At age six, you stumbled into your mother’s closet and pulled one of her dresses over your head. You stepped into her high heels, tried to walk and failed miserably. When they found you like that, they laughed and were amused. They laughed until you told them that you liked it. It was the first time you were told that it was unnatural for a ‘boy’ to like things for ‘girls’.
You learned to keep quiet after that. You learned to always pick blue over pink and to stay away from anything that was even mildly considered ‘for girls’. You learned to behave ‘appropriately’. At least you learned to do so as long as even a single pair of eyes lingered on your feeble frame. You grew to like empty rooms, and you grew to prefer loneliness. Because only in the dark, you could simply be. You appreciated the freedom from their stalking eyes. Those eyes that were always scanning every single inch of your body in search for a flaw. You released a breath you did not know you were holding whenever you ended up on your own. And it was fine. Until it was not anymore.

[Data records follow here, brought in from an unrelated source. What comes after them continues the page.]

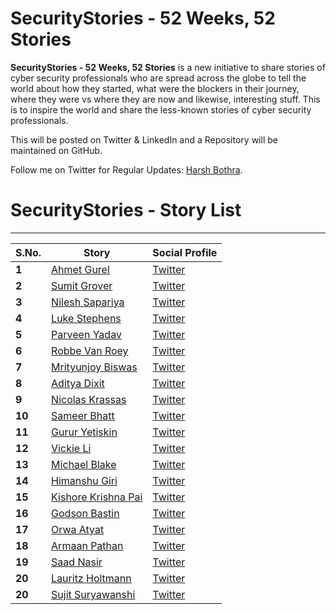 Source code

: # SecurityStories - 52 Weeks, 52 Stories

**SecurityStories - 52 Weeks, 52 Stories** is a new initiative to share stories of cyber security professionals who are spread across the globe to tell the world about how they started, what were the blockers in their journey, where they were vs where they are now and likewise, interesting stuff. This is to inspire the world and share the less-known stories of cyber security professionals.

This will be posted on Twitter & LinkedIn and a Repository will be maintained on GitHub. 

Follow me on Twitter for Regular Updates: [Harsh Bothra](https://twitter.com/harshbothra_).


# SecurityStories - Story List
___

S.No. | Story | Social Profile
---   | ---   | ---   
**1** | [Ahmet Gurel](/SecurityStories/ahmet-gurel.md) | [Twitter](https://twitter.com/ahmettgurell)
**2** | [Sumit Grover](/SecurityStories/sumit-grover.md) | [Twitter](https://twitter.com/sumgr0)
**3** | [Nilesh Sapariya](/SecurityStories/nilesh-sapariya.md) | [Twitter](https://twitter.com/nilesh_loganx)
**4** | [Luke Stephens](/SecurityStories/luke-stephens.md) | [Twitter](https://twitter.com/hakluke)
**5** | [Parveen Yadav](/SecurityStories/parveen-yadav.md) |[Twitter](https://twitter.com/parveen1015)
**6** | [Robbe Van Roey](/SecurityStories/robbe-van-roey.md) |[Twitter](https://twitter.com/PinkDraconian)
**7** | [Mrityunjoy Biswas](/SecurityStories/mrityunjoy-biswas.md) | [Twitter](https://twitter.com/mitunjoy11)
**8** | [Aditya Dixit](/SecurityStories/aditya-dixit.md) | [Twitter](https://twitter.com/zombie007o)
**9** | [Nicolas Krassas](/SecurityStories/nicolas-krassas.md) | [Twitter](https://twitter.com/Dinosn)
**10** | [Sameer Bhatt](/SecurityStories/sameer-bhatt.md) | [Twitter](https://twitter.com/sameer_bhatt5)
**11** | [Gurur Yetiskin](/SecurityStories/gurur-yetiskin.md) | [Twitter](https://twitter.com/gy3tiskin)
**12** | [Vickie Li](/SecurityStories/vickie-li.md) | [Twitter](https://twitter.com/vickieli7)
**13** | [Michael Blake](/SecurityStories/michael-blake.md) | [Twitter](https://twitter.com/Michael1026H1)
**14** | [Himanshu Giri](/SecurityStories/himanshu-giri.md) | [Twitter](https://twitter.com/h0i0m0a0n0s0h0u)
**15** | [Kishore Krishna Pai](/SecurityStories/kishore-krishna.md) | [Twitter](https://twitter.com/sillydadddy)
**16** | [Godson Bastin](/SecurityStories/godson-bastin.md) | [Twitter](https://twitter.com/0xGodson_)
**17** | [Orwa Atyat](/SecurityStories/orwa-atyat.md) | [Twitter](https://twitter.com/GodfatherOrwa)
**18** | [Armaan Pathan](/SecurityStories/armaan-pathan.md) | [Twitter](https://twitter.com/armaancrockroax)
**19** | [Saad Nasir](/SecurityStories/saad-nasir.md) | [Twitter](https://twitter.com/iamsaadnasir)
**20** | [Lauritz Holtmann](/SecurityStories/lauritz-holtmann.md) | [Twitter](https://twitter.com/_lauritz_)
**20** | [Sujit Suryawanshi](/SecurityStories/sujit-suryawanshi.md) | [Twitter](https://twitter.com/_codeh4ck3r)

You held hope for a brighter future as soon as you turned old enough to leave this hellhole. The despair only caught up to you when you realized that the hate extended far further than merely the people who raised you. You ran and ran until you could no longer go on. Putting everything on the line, you revealed your true self and were immediately shot down. You tried to start anew and hide once again, but it was far too late for that. You never felt at home anywhere because you got the concept of home wrong all along. Home is not a place to come back to every afternoon. Home are people. People who care and accept you for who you are. You had the insane and incomprehensible opportunity to meet those people. They clutched you tightly to their chests and never let you go. They showed you that there is another reality you had discarded long ago. They drowned you in love and provided you with your strongest desire: happiness.
I am happy. I have survived and now I live.
The demons in your head will never leave. You cannot turn back time and make undone what has long since passed. You can, however, accept them as part of who you are without letting them define you. You can carry that weight while growing stronger until you barely even notice that it is still right there.
You have to reach out a hand and hold it steady. It will be bruised, denied and attacked. You will bleed and you will continue to bleed. In the end, it will be worth it.
I once asked myself from where you can grasp the energy to start a chain reaction. The answer is simple: Find support and community. There are always people like you out there. You just have to find them. If I can ensure that even a single person’s dead name stays dead by telling you this, then it will have been worth it.